## TASK REQUIREMENTS
What must be returned is the number of lines in the records holding the word "https", with no other text.

┌─ RECORDS TO PROCESS

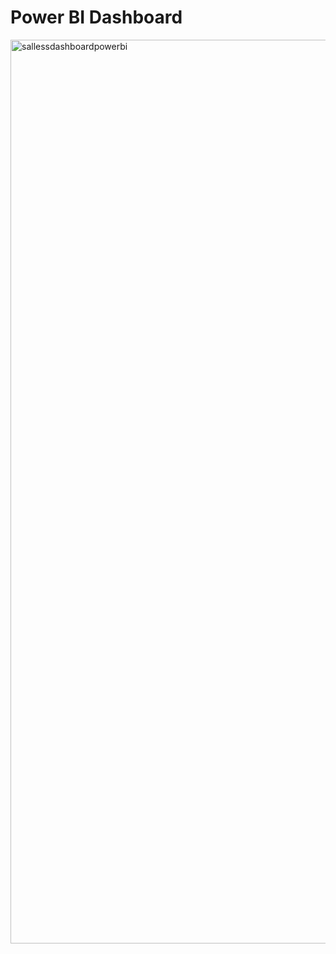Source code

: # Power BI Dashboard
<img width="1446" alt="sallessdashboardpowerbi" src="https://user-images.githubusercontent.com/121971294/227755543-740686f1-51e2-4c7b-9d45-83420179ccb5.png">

└─
┌─ RECORDS TO PROCESS

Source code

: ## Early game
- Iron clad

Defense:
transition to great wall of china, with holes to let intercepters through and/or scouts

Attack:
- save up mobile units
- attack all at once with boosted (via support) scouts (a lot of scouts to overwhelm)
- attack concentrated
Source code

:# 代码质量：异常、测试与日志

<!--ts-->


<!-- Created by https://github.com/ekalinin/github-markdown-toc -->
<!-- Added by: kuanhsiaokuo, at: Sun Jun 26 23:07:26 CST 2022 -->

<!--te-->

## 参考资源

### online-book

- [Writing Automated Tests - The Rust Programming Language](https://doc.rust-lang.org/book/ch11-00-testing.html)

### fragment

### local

└─

## OUTPUT OF THE TASK
3